Exercise objective => Everything in the data below is left aside except the lines from the one containing "- ❌ **ROI Analytics**" through the one containing "- ❌ **Push Notifications**"; repeat those exactly.

Task material =>

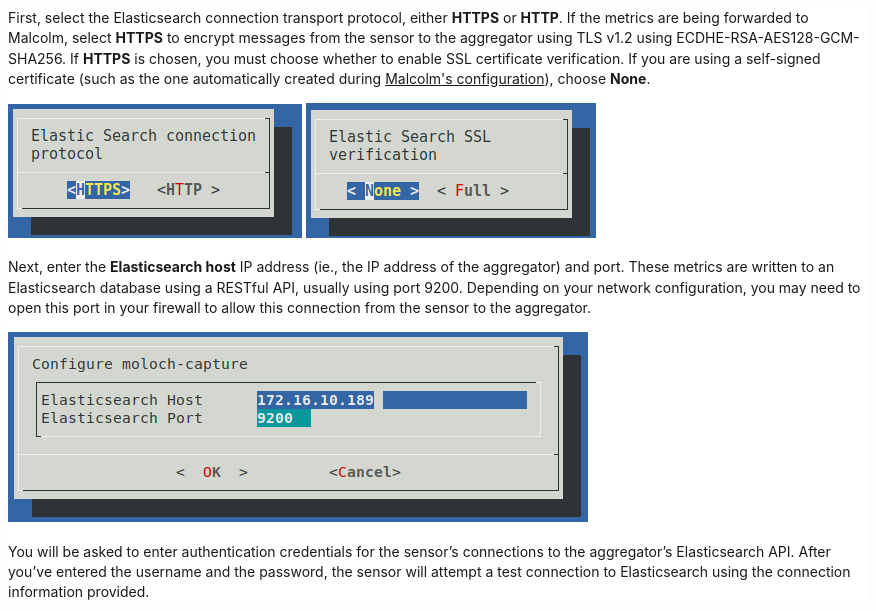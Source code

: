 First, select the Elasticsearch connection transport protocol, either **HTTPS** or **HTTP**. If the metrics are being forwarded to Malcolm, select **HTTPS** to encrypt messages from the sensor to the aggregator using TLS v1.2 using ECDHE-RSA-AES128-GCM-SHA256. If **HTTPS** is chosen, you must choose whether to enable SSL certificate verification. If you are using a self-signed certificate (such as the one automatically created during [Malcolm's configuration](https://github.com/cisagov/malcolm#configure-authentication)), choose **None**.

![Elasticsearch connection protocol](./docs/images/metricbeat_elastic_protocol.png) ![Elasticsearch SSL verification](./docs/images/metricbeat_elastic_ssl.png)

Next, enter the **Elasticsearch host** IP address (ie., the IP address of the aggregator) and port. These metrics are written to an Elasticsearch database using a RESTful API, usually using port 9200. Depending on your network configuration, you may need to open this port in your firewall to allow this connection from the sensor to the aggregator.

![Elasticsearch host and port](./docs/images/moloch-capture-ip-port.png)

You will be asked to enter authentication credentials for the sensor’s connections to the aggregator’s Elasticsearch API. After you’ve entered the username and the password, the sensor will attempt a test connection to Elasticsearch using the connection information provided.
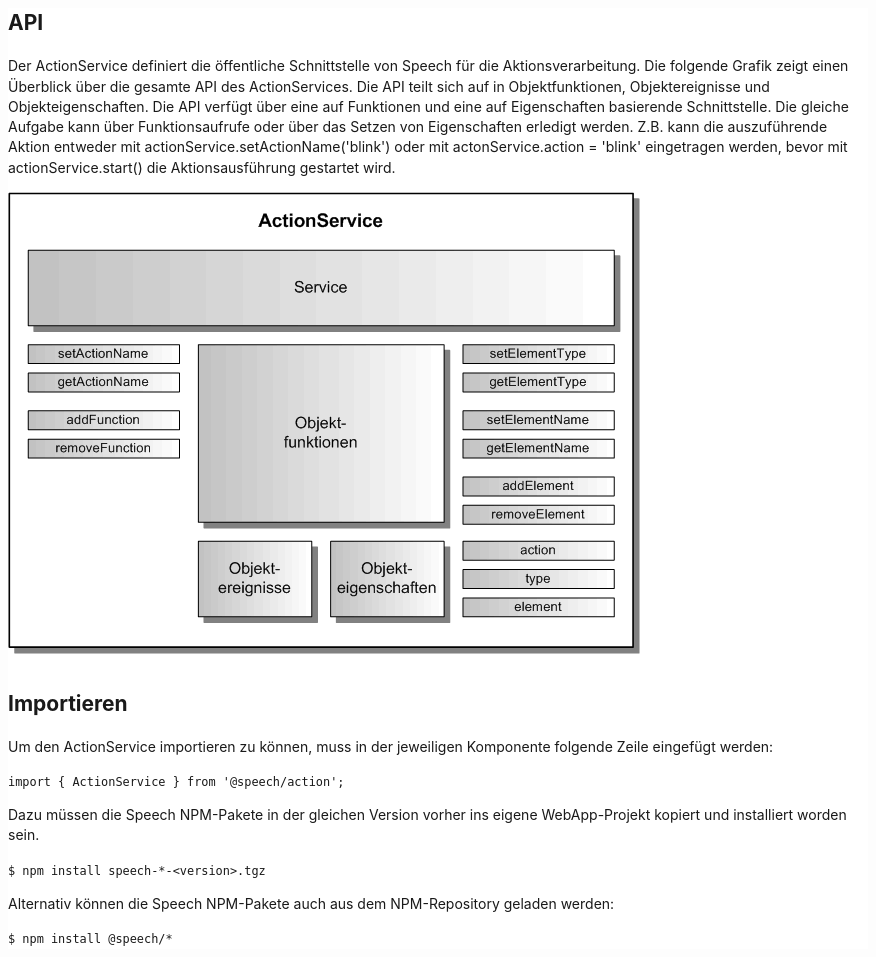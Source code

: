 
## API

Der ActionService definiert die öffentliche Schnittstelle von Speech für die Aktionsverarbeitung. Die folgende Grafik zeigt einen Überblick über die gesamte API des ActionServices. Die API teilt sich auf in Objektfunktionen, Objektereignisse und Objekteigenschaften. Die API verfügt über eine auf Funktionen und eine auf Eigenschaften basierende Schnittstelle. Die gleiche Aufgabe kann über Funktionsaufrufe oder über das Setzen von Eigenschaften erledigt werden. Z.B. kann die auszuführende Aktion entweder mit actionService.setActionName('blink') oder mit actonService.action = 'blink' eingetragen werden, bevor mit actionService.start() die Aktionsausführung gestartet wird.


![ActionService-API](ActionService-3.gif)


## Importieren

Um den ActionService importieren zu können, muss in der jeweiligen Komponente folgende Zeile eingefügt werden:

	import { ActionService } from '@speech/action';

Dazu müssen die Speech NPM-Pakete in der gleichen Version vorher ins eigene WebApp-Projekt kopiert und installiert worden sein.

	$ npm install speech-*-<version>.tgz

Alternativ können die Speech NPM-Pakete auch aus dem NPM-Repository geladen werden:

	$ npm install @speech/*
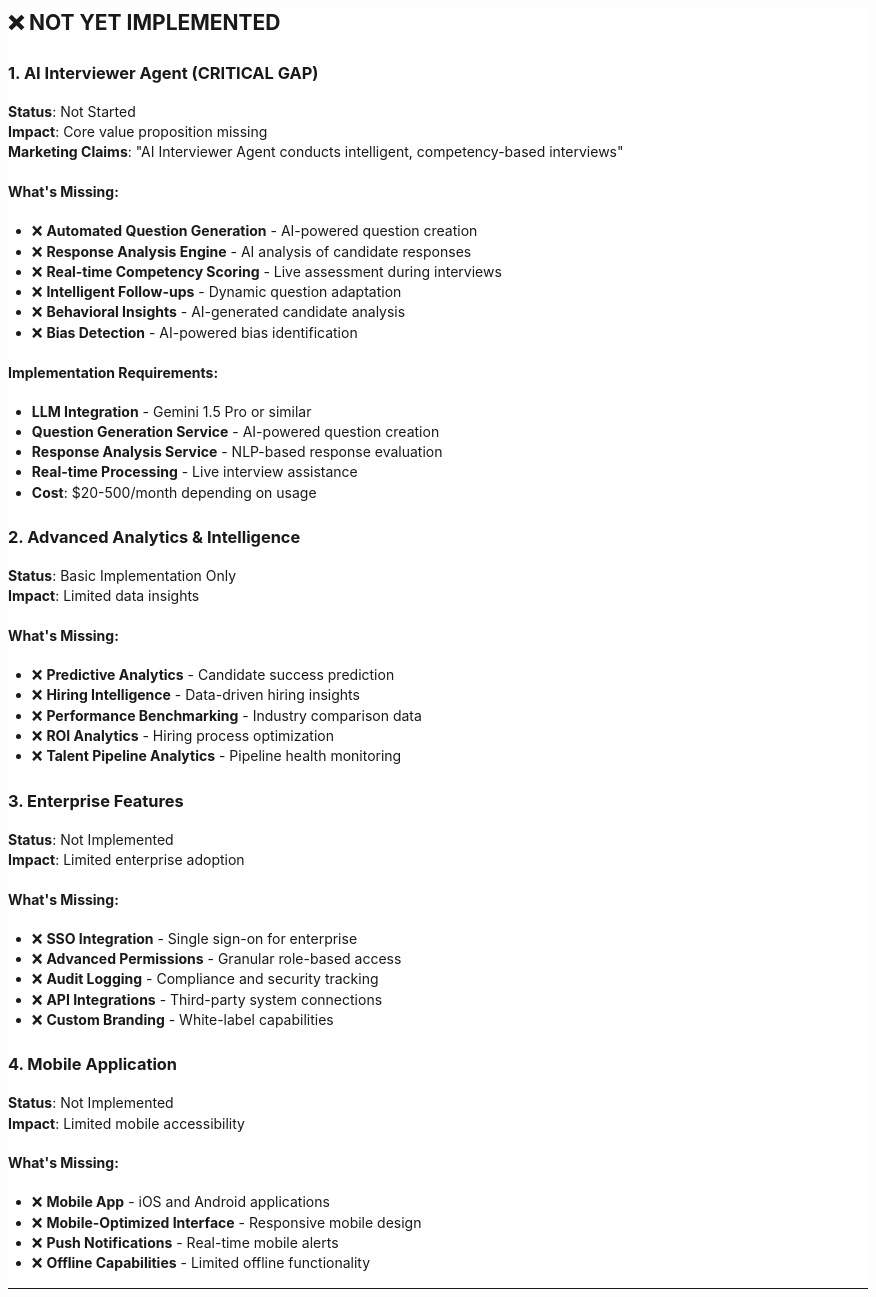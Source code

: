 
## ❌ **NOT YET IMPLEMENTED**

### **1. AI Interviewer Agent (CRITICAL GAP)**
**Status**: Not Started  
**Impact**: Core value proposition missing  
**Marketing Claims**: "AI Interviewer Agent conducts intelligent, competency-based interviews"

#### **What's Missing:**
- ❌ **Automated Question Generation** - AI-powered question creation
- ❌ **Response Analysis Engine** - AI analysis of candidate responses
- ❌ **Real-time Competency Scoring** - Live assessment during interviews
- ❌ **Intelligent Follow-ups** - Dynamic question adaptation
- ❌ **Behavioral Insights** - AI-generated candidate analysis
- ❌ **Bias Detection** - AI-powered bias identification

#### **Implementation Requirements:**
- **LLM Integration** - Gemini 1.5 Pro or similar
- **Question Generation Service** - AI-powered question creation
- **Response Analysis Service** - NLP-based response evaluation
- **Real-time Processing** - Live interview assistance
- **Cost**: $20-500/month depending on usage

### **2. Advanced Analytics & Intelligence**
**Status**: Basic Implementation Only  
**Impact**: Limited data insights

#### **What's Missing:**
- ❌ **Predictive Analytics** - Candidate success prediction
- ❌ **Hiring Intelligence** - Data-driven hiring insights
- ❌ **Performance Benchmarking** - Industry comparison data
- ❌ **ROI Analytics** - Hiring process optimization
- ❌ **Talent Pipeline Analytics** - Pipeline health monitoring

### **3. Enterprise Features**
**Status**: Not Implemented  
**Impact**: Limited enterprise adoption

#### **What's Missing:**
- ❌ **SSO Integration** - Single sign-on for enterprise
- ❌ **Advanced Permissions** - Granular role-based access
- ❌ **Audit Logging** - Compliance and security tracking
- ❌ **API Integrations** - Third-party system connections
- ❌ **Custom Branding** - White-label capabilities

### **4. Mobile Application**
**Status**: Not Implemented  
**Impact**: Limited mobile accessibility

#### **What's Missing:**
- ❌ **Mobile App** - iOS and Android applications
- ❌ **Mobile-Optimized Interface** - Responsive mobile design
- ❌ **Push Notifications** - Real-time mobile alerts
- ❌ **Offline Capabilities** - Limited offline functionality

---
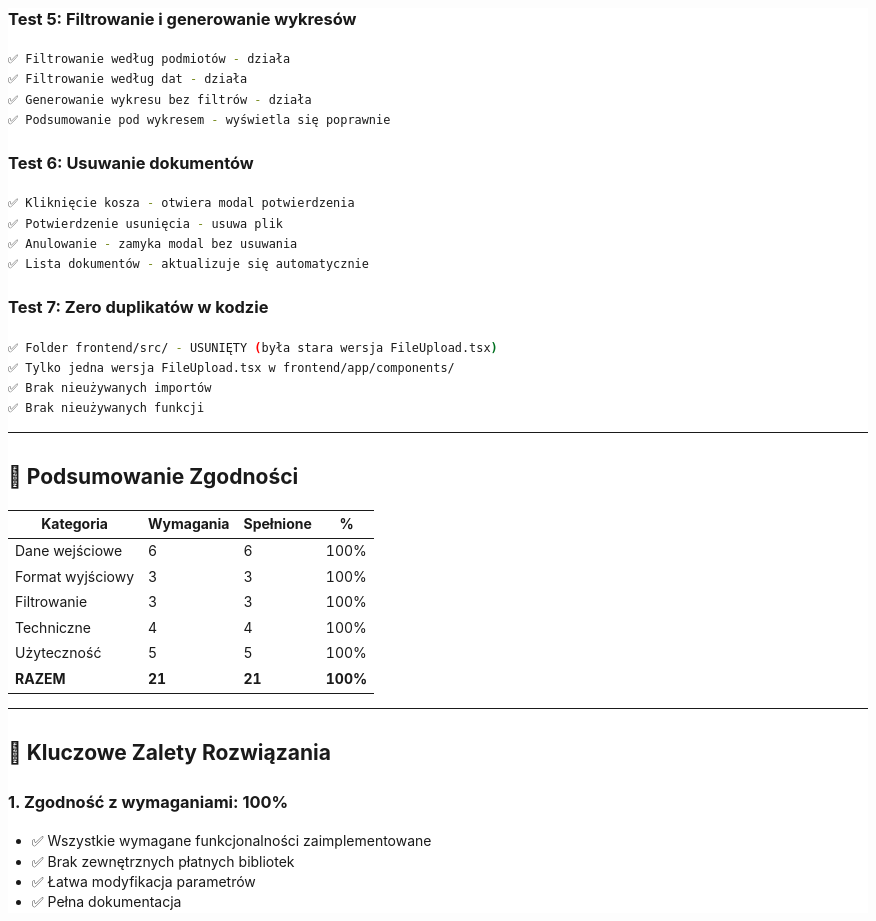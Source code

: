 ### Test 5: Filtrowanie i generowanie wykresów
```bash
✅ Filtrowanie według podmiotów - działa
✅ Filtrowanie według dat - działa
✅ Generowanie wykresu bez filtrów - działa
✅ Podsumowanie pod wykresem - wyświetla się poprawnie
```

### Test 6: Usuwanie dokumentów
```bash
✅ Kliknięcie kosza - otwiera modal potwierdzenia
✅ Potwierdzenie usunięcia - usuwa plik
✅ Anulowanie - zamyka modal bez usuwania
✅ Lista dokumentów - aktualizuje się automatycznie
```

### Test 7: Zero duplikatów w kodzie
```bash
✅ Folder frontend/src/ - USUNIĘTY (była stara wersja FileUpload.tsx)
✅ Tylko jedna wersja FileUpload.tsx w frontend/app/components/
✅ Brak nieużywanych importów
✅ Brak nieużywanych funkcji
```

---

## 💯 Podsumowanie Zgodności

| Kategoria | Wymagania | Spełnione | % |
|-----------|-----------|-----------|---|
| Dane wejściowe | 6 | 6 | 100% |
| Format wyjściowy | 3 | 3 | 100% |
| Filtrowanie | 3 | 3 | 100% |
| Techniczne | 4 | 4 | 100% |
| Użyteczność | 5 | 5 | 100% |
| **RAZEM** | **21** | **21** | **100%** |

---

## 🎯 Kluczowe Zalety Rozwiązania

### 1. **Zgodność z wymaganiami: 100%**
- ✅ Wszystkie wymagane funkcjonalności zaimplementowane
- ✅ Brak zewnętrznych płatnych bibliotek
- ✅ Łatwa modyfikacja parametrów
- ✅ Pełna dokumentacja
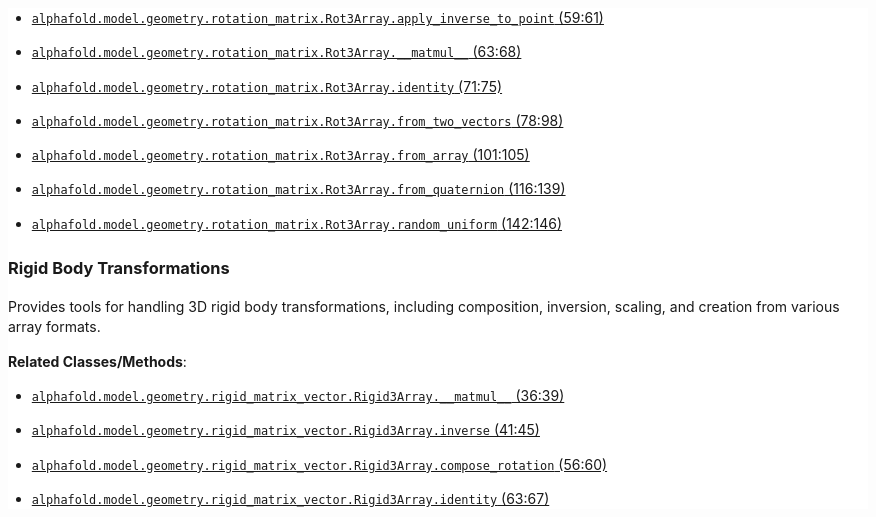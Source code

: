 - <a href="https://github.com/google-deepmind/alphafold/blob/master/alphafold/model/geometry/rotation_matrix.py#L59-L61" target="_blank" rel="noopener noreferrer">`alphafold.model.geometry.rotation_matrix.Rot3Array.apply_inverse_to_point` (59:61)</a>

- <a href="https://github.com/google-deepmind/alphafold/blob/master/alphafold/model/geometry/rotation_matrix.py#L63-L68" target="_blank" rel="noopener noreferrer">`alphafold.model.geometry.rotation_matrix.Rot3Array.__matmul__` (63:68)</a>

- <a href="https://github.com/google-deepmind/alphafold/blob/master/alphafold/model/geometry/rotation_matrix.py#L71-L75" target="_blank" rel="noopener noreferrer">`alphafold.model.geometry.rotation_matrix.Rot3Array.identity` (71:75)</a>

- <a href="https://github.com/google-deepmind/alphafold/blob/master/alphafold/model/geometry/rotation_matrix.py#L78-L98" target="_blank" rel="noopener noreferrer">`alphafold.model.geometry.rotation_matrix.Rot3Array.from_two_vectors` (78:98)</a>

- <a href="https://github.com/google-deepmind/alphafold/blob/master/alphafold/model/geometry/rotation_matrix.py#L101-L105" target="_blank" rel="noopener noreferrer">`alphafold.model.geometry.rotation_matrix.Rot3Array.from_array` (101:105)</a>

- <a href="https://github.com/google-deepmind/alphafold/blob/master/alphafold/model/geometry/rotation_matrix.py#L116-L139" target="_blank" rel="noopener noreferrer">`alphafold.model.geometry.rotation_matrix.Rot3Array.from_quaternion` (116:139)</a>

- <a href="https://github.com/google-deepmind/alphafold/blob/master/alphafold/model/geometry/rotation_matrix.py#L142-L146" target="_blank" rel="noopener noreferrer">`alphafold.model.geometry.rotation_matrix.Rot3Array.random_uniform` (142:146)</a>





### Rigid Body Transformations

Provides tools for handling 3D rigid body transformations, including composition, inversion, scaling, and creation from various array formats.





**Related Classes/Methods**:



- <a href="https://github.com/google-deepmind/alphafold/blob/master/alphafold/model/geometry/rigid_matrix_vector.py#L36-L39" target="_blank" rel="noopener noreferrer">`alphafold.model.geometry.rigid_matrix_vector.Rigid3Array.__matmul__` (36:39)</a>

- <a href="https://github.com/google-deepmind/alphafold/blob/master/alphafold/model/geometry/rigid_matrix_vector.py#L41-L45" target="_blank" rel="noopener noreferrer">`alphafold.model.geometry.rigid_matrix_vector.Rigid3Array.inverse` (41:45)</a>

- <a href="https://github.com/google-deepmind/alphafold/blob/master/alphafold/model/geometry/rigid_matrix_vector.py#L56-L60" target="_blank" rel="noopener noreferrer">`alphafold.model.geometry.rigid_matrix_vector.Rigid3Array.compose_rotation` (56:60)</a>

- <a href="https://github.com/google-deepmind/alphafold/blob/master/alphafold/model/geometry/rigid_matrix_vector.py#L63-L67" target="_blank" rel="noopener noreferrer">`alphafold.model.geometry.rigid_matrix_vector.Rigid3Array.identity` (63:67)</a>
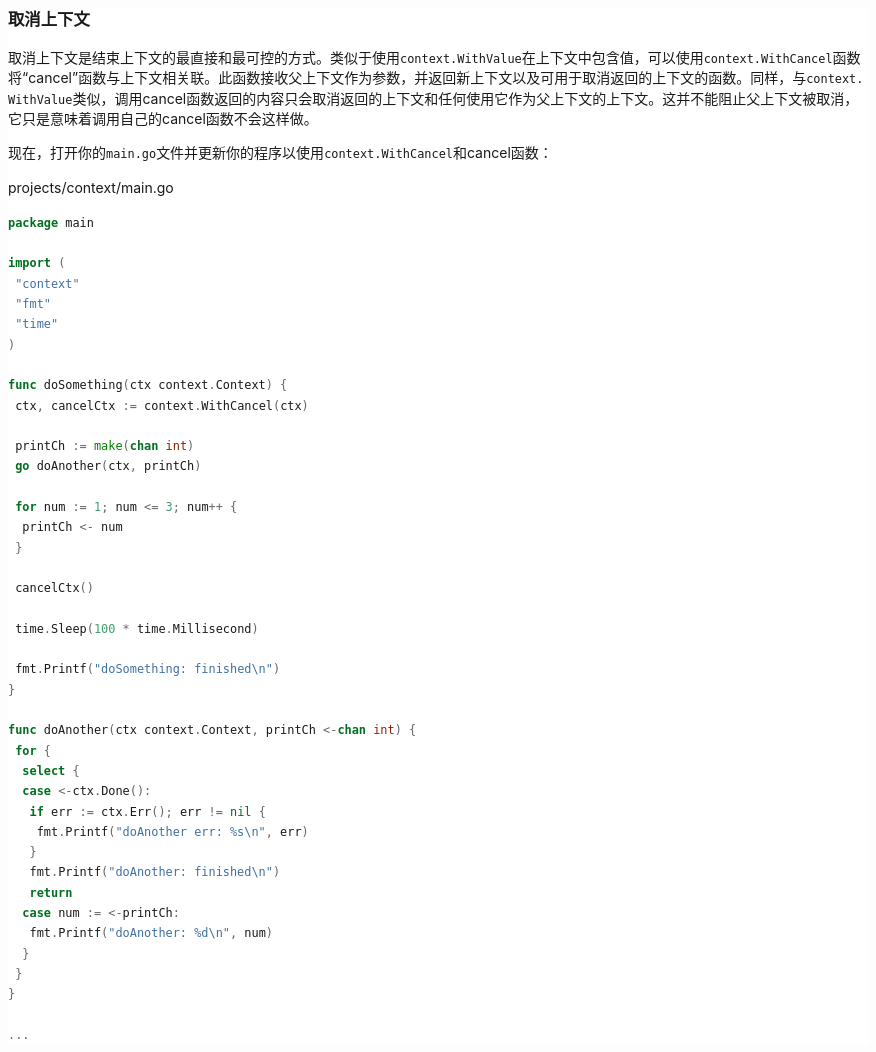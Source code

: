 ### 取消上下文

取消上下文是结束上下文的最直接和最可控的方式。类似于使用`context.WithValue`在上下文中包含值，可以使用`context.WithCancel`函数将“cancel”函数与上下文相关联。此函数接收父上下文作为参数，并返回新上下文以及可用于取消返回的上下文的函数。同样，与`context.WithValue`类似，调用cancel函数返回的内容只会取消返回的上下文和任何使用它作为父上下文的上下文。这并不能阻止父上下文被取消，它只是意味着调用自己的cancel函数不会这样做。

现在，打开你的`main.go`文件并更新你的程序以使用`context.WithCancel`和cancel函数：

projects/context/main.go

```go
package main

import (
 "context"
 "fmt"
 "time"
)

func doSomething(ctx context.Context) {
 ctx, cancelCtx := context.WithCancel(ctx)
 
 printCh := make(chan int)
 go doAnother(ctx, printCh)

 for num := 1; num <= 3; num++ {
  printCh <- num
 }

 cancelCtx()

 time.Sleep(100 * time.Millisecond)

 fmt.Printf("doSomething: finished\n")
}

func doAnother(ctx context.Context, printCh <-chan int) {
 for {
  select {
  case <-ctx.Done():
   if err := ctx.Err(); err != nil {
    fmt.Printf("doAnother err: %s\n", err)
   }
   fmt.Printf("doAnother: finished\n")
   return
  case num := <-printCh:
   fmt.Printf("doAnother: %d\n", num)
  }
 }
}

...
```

Written answer =>
- ❌ **ROI Analytics** - Hiring process optimization
- ❌ **Talent Pipeline Analytics** - Pipeline health monitoring

### **3. Enterprise Features**
**Status**: Not Implemented  
**Impact**: Limited enterprise adoption

#### **What's Missing:**
- ❌ **SSO Integration** - Single sign-on for enterprise
- ❌ **Advanced Permissions** - Granular role-based access
- ❌ **Audit Logging** - Compliance and security tracking
- ❌ **API Integrations** - Third-party system connections
- ❌ **Custom Branding** - White-label capabilities

### **4. Mobile Application**
**Status**: Not Implemented  
**Impact**: Limited mobile accessibility

#### **What's Missing:**
- ❌ **Mobile App** - iOS and Android applications
- ❌ **Mobile-Optimized Interface** - Responsive mobile design
- ❌ **Push Notifications** - Real-time mobile alerts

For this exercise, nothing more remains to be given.